20. The alternate submission on behalf of the assessee was that the assessee was liable to pay interest with effect from 12-10-1976 because it was on that date that the assessee came to know about its liability on receiving communication from the ITO under Section 195(2). This contention cannot be accepted. Under the scheme of Section 195, any person responsible for paying to the non-resident at the very time of payment deduct income-tax thereon (sic). The deduction of income-tax is, thus, to be made at the time of payment to the non-resident. That deduction cannot be postponed to any future date. Section 195(2) only enables the person concerned to make an application to the ITO to determine by general or special order, the appropriate proportion of the sum chargeable to tax. The said provisions expressly lays down that upon such determination the tax shall be deducted under Sub-section (1) on that proportion of the sum which is so chargeable. Thus, as far as the date on which the deduction should be made is concerned, the said date is the date of payment to the non-resident. If the person concerned wanted to ascertain the amount from the ITO under Section 195(2), it was his duty to postpone the payment to the non-resident till the ITO determined the amount under the said provision. There is nothing to Section 195(2) to indicate that the person concerned would make payments to the non-resident without deducting the tax at source under Sub-section (1). Consequently, the date from which the interest would be chargeable would be the date on which the tax was deductible and that date would be the date on which the amount was remitted to the non-resident. The alternate contention must, therefore, be rejected.

21. Reliance was placed on behalf of the assessee on the decision of the Bombay High Court in CIT v. Premier Tyres Ltd. [1982] 134 ITR 17.

The ratio of that decision is that a person who is liable to pay tax as an agent of the non-resident is not required to deduct tax under Section 195 before making payment to non-resident and such person cannot be deemed to be in default under Section 201. The ratio of this decision is not applicable to the facts of the present case. In the case before the Bombay High Court, the ITO under Section 163(2) had passed an order that the assessee was the agent of the non-resident.

Consequently, it was an admitted position in that case that the assessee was an agent of the non-resident. It was on this admitted position that the High Court held that the assessee was not liable to deduct tax under Section 195. In our case, the position is entirely different. In our case, there is no order under Section 163(2) treating the assessee as an agent of the non-resident. The assessee itself never asserted before the ITO at the relevant time that the assessee was an agent of the non-resident. The assessee by its conduct represented to the ITO that it was not the agent and that it was liable to deduct tax under Section 195. In the circumstances, the assessee was not entitled to assert a subsequent stage that the assessee was an agent of the non-resident.

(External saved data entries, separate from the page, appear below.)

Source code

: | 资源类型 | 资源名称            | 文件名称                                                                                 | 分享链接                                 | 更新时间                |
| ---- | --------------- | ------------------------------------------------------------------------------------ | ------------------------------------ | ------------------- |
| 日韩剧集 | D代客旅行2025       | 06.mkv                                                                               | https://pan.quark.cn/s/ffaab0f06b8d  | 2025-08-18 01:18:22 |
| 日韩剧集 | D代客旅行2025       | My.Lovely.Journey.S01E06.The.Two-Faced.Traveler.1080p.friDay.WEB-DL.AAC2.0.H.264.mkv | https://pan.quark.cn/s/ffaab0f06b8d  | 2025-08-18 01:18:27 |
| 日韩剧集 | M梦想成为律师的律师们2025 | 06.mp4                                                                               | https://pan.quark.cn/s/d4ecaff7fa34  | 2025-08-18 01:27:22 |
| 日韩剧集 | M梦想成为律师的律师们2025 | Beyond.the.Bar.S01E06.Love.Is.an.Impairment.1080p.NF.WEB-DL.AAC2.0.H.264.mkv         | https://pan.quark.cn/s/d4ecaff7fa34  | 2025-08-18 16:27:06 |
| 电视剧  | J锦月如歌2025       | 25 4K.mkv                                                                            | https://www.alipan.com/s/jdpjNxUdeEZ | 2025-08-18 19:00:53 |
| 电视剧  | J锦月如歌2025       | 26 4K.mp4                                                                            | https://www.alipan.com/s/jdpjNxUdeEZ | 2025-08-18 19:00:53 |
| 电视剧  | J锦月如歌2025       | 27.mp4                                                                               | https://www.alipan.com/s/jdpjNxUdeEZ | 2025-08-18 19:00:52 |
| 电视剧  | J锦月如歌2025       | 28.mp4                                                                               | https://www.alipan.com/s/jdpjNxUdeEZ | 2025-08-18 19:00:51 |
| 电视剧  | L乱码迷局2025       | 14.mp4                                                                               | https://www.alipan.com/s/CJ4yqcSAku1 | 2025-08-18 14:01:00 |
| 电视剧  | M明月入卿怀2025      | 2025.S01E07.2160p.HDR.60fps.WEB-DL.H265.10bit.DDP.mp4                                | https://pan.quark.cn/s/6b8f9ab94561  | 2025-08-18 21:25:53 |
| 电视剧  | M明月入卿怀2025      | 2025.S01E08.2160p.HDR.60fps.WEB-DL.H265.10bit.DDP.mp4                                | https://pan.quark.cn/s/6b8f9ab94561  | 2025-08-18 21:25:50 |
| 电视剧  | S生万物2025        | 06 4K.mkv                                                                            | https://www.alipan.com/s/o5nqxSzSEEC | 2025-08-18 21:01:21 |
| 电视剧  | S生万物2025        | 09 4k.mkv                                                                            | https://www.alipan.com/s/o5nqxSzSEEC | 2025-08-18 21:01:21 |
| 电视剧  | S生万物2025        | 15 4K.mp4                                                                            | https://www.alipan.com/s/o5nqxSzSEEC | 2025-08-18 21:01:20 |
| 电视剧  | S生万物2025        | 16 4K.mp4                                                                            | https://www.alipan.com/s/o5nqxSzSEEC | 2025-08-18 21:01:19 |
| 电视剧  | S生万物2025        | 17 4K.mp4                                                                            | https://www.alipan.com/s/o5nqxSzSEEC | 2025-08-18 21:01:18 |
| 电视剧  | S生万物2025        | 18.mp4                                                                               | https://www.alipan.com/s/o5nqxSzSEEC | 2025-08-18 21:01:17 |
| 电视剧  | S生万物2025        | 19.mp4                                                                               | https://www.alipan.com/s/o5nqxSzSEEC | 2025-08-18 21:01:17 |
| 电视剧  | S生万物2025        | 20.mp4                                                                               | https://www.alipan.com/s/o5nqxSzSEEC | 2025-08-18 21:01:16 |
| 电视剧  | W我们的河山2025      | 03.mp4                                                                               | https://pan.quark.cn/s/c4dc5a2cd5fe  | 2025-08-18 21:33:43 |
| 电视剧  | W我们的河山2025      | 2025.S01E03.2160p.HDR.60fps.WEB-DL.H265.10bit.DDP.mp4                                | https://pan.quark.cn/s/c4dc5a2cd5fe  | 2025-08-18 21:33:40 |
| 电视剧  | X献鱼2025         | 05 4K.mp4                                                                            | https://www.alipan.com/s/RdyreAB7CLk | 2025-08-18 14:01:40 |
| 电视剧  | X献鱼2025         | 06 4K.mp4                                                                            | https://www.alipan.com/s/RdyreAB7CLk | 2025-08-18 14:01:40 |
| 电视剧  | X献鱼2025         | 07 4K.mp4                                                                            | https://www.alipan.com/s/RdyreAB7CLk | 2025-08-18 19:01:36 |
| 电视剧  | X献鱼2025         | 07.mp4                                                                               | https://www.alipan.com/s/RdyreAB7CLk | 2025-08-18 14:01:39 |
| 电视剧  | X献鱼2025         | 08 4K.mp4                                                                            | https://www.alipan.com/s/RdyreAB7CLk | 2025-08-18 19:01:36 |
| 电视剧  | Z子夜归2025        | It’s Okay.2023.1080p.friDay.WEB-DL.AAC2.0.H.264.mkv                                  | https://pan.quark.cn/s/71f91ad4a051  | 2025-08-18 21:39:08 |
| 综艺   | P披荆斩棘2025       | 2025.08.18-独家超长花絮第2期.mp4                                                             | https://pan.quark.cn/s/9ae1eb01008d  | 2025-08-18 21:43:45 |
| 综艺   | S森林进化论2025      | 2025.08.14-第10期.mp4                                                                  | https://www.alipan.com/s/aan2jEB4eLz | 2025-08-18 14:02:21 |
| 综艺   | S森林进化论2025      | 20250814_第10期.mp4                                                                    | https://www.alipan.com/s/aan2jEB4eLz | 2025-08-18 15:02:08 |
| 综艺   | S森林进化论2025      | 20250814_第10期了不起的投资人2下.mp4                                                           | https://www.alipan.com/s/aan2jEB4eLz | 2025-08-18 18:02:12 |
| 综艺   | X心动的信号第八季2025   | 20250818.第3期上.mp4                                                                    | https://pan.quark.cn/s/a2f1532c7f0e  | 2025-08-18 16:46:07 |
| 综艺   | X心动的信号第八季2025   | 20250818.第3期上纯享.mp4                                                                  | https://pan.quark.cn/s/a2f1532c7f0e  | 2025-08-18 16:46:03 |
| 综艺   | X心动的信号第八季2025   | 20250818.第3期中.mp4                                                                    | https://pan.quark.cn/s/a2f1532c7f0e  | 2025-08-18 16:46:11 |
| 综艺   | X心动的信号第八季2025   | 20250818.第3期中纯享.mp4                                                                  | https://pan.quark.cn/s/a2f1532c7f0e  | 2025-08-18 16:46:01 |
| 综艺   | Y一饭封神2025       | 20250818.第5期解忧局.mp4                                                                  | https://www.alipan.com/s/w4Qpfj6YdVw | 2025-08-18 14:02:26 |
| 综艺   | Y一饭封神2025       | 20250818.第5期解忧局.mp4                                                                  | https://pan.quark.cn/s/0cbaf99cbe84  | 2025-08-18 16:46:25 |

As already stated, the said question was a mixed question of law and fact and that question cannot be investigated at the appellate stage.

22. It may be mentioned here that it was expressly stated on behalf of the assessee that the assessee did not want the refund of tax paid under Section 195. It is only in respect of liability to pay interest that the assessee wanted to raise the above point. The said point, in our opinion, cannot be raised in the circumstances of the present case.

23. For the reasons given above, there is no ground to interfere in the orders passed by the lower authorities. The appeal fails and is dismissed.